Leases: termination of lease: general
In many ways, the termination of a lease has precisely the same results as the surrender of a lease. However, the consequences for capital gains can be different.
There are three basic situations in which a lease will have terminated rather than having been surrendered:
- where the lease has come to the end of its term and is not extended;
- where the lease has been brought to an end by one of the methods contained in the Landlord and Tenant Act 1954 or the Agricultural Holdings Act 1986, see CG72300C;
- where the lease has been brought to an end as the result of a failure by the tenant to observe obligations imposed by the lease, for example, failure to pay the rent when due.

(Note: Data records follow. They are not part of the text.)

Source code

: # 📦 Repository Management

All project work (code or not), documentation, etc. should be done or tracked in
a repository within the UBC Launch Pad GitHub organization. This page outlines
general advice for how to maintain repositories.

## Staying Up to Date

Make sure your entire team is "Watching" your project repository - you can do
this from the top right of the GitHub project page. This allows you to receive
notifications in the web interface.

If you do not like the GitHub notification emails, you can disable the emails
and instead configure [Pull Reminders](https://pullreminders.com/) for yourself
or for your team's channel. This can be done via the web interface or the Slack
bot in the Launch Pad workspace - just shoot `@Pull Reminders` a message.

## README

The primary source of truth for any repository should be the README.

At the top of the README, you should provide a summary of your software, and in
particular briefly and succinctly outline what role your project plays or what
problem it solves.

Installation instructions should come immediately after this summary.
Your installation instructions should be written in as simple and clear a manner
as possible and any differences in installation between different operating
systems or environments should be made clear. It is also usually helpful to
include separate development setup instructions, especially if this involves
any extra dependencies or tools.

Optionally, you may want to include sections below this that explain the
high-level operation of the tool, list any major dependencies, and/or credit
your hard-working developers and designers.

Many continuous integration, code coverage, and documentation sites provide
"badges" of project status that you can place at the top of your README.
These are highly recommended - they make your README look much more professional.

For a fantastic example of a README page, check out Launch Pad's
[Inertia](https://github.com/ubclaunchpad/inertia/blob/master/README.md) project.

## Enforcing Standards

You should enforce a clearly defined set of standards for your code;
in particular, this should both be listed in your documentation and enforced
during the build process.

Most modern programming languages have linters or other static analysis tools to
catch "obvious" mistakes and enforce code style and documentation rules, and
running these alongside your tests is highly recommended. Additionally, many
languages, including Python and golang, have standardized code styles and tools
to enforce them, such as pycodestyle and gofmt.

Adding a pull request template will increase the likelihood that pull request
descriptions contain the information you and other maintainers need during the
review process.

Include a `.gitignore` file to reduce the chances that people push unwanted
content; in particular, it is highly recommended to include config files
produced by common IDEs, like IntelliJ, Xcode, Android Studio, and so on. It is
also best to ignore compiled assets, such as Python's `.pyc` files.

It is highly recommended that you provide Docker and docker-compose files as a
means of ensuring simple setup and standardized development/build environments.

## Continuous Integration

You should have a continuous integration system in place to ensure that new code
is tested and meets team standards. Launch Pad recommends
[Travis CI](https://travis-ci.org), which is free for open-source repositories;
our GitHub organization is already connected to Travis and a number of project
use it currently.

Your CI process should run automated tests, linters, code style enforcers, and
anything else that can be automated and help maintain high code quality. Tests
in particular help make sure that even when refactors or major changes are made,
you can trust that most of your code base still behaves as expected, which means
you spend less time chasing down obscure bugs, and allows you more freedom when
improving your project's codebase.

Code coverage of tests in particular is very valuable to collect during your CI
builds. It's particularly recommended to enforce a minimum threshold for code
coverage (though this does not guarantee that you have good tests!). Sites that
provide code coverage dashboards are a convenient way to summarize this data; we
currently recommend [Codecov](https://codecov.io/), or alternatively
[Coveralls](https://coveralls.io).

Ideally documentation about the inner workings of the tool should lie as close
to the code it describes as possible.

In the first of these situations it is unlikely that any consideration will be received by the tenant, but the expenditure on the lease will have wasted away, see CG71141 and hence the result will be that neither a gain nor a loss arises.

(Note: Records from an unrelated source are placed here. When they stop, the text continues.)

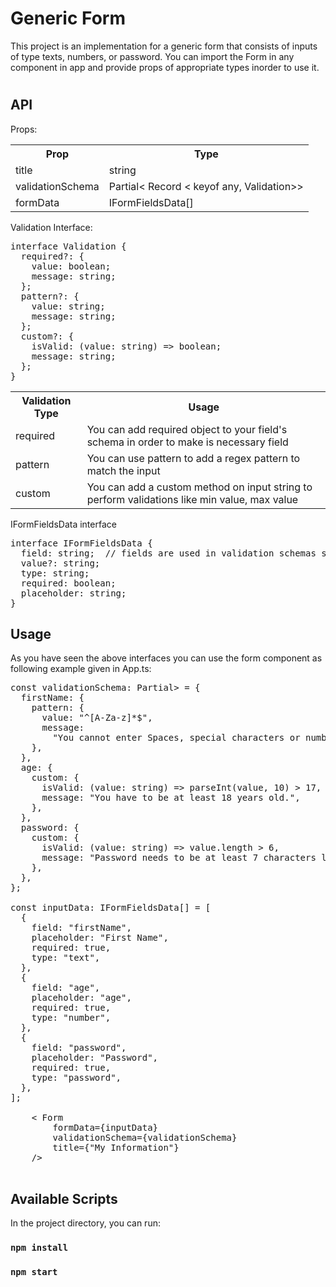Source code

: # Generic Form

This project is an implementation for a generic form that consists of inputs of type texts, numbers, or password. You can import the Form in any component in app and provide props of appropriate types inorder to use it.

#

## API


Props:
<table>
    <tr>
        <th>Prop</th>
        <th>Type</th>
    </tr>
    <tr>
        <td>title</td>
        <td>string</td>
    </tr>
    <tr>
        <td>validationSchema</td>
        <td>Partial< Record < keyof any, Validation>></td>
    </tr>
    <tr>
        <td>formData</td>
        <td>IFormFieldsData[]</td>
    </tr>
</table>

Validation Interface: 
<pre>
interface Validation {
  required?: {
    value: boolean;
    message: string;
  };
  pattern?: {
    value: string;
    message: string;
  };
  custom?: {
    isValid: (value: string) => boolean;
    message: string;
  };
}
</pre>

<table>
    <tr>
        <th>Validation Type</th>
        <th>Usage</th>
    </tr>
    <tr>
        <td>required</td>
        <td>You can add required object to your field's schema in order to make is necessary field</td>
    </tr>
    <tr>
        <td>pattern</td>
        <td>You can use pattern to add a regex pattern to match the input</td>
    </tr>
    <tr>
        <td>custom</td>
        <td>You can add a custom method on input string to perform validations like min value, max value</td>
    </tr>
</table>

IFormFieldsData interface 
<pre>
interface IFormFieldsData {
  field: string;  // fields are used in validation schemas so it should not have spaces
  value?: string;
  type: string;
  required: boolean;
  placeholder: string;
}
</pre>

## Usage

As you have seen the above interfaces you can use the form component as following example given in App.ts:

<pre>
const validationSchema: Partial<Record<keyof any, Validation>> = {
  firstName: {
    pattern: {
      value: "^[A-Za-z]*$",
      message:
        "You cannot enter Spaces, special characters or numbers in your first name.",
    },
  },
  age: {
    custom: {
      isValid: (value: string) => parseInt(value, 10) > 17,
      message: "You have to be at least 18 years old.",
    },
  },
  password: {
    custom: {
      isValid: (value: string) => value.length > 6,
      message: "Password needs to be at least 7 characters long.",
    },
  },
};

const inputData: IFormFieldsData[] = [
  {
    field: "firstName",
    placeholder: "First Name",
    required: true,
    type: "text",
  },
  {
    field: "age",
    placeholder: "age",
    required: true,
    type: "number",
  },
  {
    field: "password",
    placeholder: "Password",
    required: true,
    type: "password",
  },
];

    < Form
        formData={inputData}
        validationSchema={validationSchema}
        title={"My Information"}
    />

</pre>
## Available Scripts

In the project directory, you can run:

### `npm install`
### `npm start`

In the second situation consideration will often be received. That consideration may well be exempt from Capital Gains Tax or Corporation Tax on Chargeable Gains, but the precise facts will need to be ascertained to determine whether there has in fact been a termination or a surrender. If such a case is encountered, the guidance at CG72300C should be considered.
In the third situation it is unlikely that any consideration will be received by the tenant, but the allowable expenditure will not have completely wasted away. Hence, an allowable loss will normally arise in this situation.